Saturday, August 12, 2006

I second that emotion

Mark Evanier recommends this Eric Boehlert article on what's wrong with the punditry of today, as seen through the prism of their presumptious and logic-impared coverage of Lamont's ascension.

So do I. Now I'm even more anxiously awaiting my copy of Boehlert's Lapdogs: How the Press Rolled Over for Bush book at my local library. Here are a couple of excerpts from the article.
Equally far-fetched is the assumption that a candidate in Connecticut will impact races in the other 49 states. Since when do voters in Oregon, for instance, vote in retaliation for whom citizens in Arizona elect in their primary? Perhaps that was true when the renegade candidate was KKK honcho and Republican David Duke. But Lamont is a multi-millionaire and fourth-generation Harvard graduate. Why would voters in Tennessee be concerned about Lamont, let alone care about him? There's absolutely no proof that the choice Connecticut Democrats made Tuesday is going to influence elections around the country. No proof, that is, other than the fact that the Republican National Committee's Ken Mehlman says it's so.

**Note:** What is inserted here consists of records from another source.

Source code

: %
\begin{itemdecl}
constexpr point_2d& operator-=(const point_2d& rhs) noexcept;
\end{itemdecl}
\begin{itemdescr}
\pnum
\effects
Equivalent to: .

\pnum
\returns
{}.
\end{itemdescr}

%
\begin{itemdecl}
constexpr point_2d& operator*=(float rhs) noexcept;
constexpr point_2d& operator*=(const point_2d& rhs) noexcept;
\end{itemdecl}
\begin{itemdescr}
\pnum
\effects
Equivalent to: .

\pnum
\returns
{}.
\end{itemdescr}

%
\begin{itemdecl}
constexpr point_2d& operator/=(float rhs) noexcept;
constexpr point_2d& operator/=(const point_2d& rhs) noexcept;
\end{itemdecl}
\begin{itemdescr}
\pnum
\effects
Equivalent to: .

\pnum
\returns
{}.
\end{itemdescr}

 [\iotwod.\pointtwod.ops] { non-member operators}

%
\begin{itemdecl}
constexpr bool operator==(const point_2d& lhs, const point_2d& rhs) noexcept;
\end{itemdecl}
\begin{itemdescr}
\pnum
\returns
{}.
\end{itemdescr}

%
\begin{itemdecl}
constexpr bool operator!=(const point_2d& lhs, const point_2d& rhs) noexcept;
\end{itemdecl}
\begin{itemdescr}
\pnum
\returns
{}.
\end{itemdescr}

But what I think is essential to understanding the Lieberman media phenomena is that, for the most part, the pundits who assailed Lamont's rise during the campaign were the same ones who signed off on the disastrous war in Iraq and now appear spooked that voters in Connecticut finally decided to hold Lieberman, the de facto Democratic co-sponsor of the invasion, responsible for that foreign policy debacle. They're spooked because for the last three-plus years there's been something of a gentleman's agreement that nobody inside the Beltway, whether at the White House, Congress, the Pentagon, or inside the corporate media world, has been asked to pay any sort of professional price for backing the disaster that is Iraq. But suddenly Democrats in the Nutmeg state have decided enough's enough. That's not a trend Beltway insiders want to see spread nationally, which is why so many pundits were eager to marginalize Lamont and his anti-war backers as "crazies" and "elitist" "bomb throwers."